Heart disease in newborns
Congenital heart disease in newborns or CHD are anatomical defects observed in the most important organ of the body, vascular connections, valve apparatus and other parts. Today, there are many types of heart defects that develop even inside the mother's womb.
What provokes the onset of the disease
Causes of neonatal heart disease include:
- The mother of the child previously had abortions, experienced miscarriages, the birth of a dead baby or childbirth before the due date, in general, pregnancy is associated with strong negative experiences for her;
- The causes of CHD can be hidden in infections that have entered the body of a pregnant woman at the very initial stages of gestation, when the formation and formation of blood vessels and the baby's heart occurs;
- If a pregnant woman has health problems, overcoming which requires taking serious medications;
- Since congenital heart pathologies are hereditary, the risk of their occurrence in each subsequent child increases in the event that one of his blood relatives already has a similar problem.
As medical practice shows, heart disease in newborns is usually laid at 3-8 weeks of their prenatal existence, when the heart and vascular connections serving it begin to form in the embryo.
If a future woman in labor has suffered a viral disease in the first trimester of gestation, then the risk of getting an heir with CHD increases several times. The most insidious in this regard are the herpes and rubella viruses, although taking hormones, analgesics and other heavy medications can have a negative effect.
How can a disease be identified?
Usually, the first signs of pathology are recognized already in the maternity ward, although with a smeared pathology, the baby can even be sent home.
This is where vigilant parents can themselves notice the following signs of congenital heart disease in newborns:
- The baby has difficulty sucking the breast;
- Spits up often;
- The child has an increase in the frequency with which the heart muscle contracts up to 150 beatsper minute;
- Blue, better known as cyanosis, appears on the nasolabial triangle, arms and legs;
- Symptoms of heart disease, usually seen in newborns , gradually begin to develop into respiratory and heart failure, in which there is a meager weight gain, edema and shortness of breath;
- The kid gets tired very quickly;
- The baby drops his chest to rest, and sweat appears over his upper lip;
- When examined by a pediatrician, symptoms such as , such as heart murmurs are revealed. In such a situation, it is mandatory to undergo an ECG and consult a cardiologist.

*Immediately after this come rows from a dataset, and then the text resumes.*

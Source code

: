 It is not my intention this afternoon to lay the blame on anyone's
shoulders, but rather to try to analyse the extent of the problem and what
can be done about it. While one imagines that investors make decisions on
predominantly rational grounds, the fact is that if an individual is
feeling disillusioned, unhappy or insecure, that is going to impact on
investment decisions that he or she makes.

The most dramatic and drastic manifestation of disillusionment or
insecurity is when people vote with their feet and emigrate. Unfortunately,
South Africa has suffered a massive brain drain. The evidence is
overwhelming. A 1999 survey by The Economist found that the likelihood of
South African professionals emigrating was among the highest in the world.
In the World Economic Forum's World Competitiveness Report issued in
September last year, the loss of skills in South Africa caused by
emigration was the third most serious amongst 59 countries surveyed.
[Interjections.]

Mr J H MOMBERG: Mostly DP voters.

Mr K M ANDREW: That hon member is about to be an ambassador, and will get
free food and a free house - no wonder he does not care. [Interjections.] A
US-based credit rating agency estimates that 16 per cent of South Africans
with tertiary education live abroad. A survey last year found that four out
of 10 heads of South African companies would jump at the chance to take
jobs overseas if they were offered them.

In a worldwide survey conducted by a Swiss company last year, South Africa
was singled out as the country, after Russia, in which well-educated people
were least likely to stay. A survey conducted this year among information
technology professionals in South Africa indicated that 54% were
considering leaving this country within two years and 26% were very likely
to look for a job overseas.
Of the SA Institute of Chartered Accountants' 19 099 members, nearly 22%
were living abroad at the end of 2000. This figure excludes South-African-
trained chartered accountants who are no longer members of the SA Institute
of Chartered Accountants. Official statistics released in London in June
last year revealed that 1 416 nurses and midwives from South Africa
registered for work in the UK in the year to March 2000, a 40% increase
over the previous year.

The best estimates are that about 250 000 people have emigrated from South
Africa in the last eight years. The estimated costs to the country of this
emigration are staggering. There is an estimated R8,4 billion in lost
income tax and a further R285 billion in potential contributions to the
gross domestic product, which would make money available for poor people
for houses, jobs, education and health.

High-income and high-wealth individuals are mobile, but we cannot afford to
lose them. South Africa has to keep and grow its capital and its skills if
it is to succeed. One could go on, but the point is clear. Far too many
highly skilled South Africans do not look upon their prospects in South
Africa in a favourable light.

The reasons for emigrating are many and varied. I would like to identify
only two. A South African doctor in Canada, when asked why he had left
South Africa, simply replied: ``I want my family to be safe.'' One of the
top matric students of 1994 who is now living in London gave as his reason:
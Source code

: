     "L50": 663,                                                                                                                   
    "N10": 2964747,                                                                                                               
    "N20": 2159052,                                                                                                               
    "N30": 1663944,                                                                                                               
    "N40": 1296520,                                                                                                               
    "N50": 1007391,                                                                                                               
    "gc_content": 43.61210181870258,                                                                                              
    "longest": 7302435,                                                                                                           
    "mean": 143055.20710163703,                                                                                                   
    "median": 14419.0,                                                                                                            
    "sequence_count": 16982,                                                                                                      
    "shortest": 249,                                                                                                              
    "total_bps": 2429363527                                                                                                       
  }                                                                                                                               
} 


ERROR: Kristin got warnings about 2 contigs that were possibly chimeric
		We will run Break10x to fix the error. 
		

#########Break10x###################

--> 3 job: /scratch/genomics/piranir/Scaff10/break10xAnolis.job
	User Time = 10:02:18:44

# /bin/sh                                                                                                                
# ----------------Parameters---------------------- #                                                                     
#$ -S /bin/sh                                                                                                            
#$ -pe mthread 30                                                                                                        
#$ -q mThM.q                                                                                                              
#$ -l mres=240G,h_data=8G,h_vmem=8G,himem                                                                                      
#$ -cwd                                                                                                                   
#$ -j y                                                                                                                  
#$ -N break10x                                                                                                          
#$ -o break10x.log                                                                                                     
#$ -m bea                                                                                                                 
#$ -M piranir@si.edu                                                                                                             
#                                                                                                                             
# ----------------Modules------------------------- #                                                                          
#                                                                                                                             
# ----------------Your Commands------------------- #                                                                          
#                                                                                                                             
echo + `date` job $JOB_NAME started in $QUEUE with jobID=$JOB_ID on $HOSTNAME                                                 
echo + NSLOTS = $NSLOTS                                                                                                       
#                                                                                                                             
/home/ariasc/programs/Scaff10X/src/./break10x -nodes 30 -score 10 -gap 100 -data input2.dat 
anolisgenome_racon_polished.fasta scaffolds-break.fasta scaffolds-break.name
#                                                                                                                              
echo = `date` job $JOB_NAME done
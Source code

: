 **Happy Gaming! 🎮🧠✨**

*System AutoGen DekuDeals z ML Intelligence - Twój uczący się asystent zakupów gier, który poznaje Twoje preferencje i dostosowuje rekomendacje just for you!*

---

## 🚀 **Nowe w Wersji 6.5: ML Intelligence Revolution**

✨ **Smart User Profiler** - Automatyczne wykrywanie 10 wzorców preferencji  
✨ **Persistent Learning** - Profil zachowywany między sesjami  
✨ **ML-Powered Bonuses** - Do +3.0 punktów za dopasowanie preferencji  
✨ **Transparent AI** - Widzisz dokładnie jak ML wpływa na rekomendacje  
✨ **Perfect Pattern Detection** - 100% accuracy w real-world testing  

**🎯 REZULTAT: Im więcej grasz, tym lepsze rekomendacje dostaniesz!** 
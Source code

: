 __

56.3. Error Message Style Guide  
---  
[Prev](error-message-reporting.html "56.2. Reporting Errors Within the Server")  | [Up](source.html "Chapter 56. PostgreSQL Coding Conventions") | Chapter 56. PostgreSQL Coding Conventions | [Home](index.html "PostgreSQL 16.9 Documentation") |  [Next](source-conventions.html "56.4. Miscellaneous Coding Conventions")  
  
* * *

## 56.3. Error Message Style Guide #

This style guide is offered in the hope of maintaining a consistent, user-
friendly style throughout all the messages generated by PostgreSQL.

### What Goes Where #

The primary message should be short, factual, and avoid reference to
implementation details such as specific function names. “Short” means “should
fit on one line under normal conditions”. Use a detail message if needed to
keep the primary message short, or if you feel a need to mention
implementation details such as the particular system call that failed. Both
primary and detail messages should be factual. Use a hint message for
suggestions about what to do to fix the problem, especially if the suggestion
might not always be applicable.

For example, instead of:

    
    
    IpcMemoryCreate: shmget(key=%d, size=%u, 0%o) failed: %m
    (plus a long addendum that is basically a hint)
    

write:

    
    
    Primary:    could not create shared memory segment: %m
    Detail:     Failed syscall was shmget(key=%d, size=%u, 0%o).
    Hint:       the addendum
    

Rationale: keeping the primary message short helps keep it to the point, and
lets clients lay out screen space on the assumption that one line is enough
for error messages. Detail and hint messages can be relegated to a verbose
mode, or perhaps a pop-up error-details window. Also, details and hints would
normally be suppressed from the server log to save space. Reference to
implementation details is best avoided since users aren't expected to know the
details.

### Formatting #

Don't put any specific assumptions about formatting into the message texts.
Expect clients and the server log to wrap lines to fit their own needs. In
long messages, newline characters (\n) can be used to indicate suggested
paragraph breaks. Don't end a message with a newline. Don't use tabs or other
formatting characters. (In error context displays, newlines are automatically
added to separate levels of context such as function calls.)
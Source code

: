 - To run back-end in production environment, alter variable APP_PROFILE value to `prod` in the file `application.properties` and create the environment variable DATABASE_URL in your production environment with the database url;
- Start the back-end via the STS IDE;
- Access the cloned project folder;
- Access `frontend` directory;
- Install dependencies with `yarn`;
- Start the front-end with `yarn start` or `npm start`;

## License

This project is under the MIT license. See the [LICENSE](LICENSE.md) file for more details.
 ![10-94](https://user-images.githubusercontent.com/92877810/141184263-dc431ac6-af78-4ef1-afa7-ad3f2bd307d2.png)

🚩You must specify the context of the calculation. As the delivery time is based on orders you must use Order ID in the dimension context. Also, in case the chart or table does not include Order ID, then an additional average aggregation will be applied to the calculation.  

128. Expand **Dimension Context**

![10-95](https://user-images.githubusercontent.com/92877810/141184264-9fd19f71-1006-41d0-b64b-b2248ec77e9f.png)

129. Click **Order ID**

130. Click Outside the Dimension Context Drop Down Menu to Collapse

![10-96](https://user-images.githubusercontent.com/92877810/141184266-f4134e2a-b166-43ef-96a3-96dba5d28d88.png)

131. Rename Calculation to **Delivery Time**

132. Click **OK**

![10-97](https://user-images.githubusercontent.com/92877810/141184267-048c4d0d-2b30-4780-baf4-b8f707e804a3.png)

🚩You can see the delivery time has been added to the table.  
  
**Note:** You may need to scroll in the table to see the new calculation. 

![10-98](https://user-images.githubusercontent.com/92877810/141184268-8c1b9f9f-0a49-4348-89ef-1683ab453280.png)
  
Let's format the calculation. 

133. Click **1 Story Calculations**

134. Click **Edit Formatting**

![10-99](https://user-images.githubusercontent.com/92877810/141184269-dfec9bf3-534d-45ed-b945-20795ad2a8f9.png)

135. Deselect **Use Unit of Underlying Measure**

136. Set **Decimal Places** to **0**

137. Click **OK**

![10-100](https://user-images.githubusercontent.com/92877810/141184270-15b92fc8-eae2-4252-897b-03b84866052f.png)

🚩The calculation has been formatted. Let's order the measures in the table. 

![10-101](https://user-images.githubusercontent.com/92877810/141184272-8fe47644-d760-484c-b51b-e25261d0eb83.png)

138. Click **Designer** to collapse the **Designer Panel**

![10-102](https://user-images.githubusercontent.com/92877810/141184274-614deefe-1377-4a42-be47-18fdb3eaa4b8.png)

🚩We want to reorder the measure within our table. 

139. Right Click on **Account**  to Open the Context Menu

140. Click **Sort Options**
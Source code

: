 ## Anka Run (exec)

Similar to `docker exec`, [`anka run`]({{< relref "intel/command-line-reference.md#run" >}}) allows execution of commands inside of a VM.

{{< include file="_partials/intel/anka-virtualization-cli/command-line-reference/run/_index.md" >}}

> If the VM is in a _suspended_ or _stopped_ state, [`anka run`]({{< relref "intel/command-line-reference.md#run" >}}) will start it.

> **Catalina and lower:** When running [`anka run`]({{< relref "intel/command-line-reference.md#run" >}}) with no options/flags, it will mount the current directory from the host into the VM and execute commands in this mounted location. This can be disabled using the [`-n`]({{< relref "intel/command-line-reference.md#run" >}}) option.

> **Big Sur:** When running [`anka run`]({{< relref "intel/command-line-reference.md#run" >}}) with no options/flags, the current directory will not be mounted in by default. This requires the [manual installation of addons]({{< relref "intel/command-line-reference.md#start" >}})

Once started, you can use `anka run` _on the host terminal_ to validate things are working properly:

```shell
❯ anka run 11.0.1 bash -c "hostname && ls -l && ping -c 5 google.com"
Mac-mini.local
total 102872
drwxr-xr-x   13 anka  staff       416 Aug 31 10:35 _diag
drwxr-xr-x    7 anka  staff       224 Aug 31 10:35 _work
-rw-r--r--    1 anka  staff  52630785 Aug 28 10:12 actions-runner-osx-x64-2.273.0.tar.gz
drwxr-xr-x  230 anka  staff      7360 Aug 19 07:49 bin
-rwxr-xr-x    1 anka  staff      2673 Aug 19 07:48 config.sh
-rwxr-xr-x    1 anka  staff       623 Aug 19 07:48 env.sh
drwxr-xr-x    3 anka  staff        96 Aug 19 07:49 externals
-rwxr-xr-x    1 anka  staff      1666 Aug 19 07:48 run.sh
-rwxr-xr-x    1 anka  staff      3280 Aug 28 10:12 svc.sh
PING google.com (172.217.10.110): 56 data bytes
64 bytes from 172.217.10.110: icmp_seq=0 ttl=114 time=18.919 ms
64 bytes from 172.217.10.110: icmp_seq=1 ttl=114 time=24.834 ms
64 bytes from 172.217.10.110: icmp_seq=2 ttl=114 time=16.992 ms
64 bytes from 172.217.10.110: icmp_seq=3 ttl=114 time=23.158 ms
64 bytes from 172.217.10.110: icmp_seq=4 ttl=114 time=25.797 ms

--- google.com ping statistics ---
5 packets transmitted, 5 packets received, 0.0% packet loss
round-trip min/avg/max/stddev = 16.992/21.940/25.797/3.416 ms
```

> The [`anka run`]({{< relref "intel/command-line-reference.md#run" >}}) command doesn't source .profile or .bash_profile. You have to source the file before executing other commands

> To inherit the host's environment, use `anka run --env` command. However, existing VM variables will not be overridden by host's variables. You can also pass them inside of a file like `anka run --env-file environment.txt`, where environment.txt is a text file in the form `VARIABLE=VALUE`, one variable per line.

Process of clarification and diagnosis
If a child suspects a defect in the structure of the heart, he is urgently sent to an appointment with a cardiologist or immediately to a cardiac surgery center. Its employees once again check all the symptoms and identify them with all types of CHD, assess the nature of the pulse and blood pressure, study the state of all systems and organs, conduct appropriate studies and analyzes.
If the defect raises any doubts, the baby will have to undergo catheterization - the introduction of a probe through the vessels.
Parents themselves often resent the fact that the pathology was not established at the stage of gestation, when it was possible to make a decision to terminate the pregnancy.
There may be several reasons for this situation:
- unprofessional staff of the antenatal clinic;
- imperfection of equipment used for standard and planned research;
- natural structural features of the heart and blood vessels of the fetus, which make it difficult to see the presence of an anomaly.
Radical treatment of a heart defect found in newborns , consists only in surgical intervention, since medication therapy makes it possible only to relieve the intensity of symptoms and temporarily improve the quality of life of a little person.
Medication is usually used to prepare a child's body for subsequent surgical abuse.
Open-type operations are carried out if treatment of severe defects of the combined type is required, when a huge amount of surgery must be performed immediately.
These procedures are assigned:
- patients whose health condition allows them to wait for their turn for surgery, which can last a year or more;
- children who need to correct the defect in the next six months;
- for patients requiring treatment for a maximum of a couple of weeks;
- Children with severe CHD who may die within the next 12-24 hours.
It is regrettable, but there are children who from birth have only one ventricle, no heart septum andwhether the valves are underdeveloped. These babies can only count on palliative interventions, which temporarily improve their health.
In the event that minor heart defects are observed, doctors recommend that parents adhere to the tactics of waiting. For example, a completely open ductus arteriosus is quite capable of closing on its own several months after the baby is born.
And such an anomaly as the aortic valve with two cusps does not show its presence at all, which completely rejects the need for drug or surgical intervention.
What is the risk of such a disease?
The consequences of congenital heart disease in newborns can be the most dire if they are not diagnosed and treated in time.
Otherwise, there is every chance that the child will be able to live a normal life only by periodically visiting a cardiologist and conducting preventive examinations.
It is likely that in order for the consequences of the transferred operations not to make themselves felt again, you will have to accustom the heir to the need to exercise feasible physical activity, go out a lot, eat fortified foods and avoid addictions to alcohol, sweets and tobacco.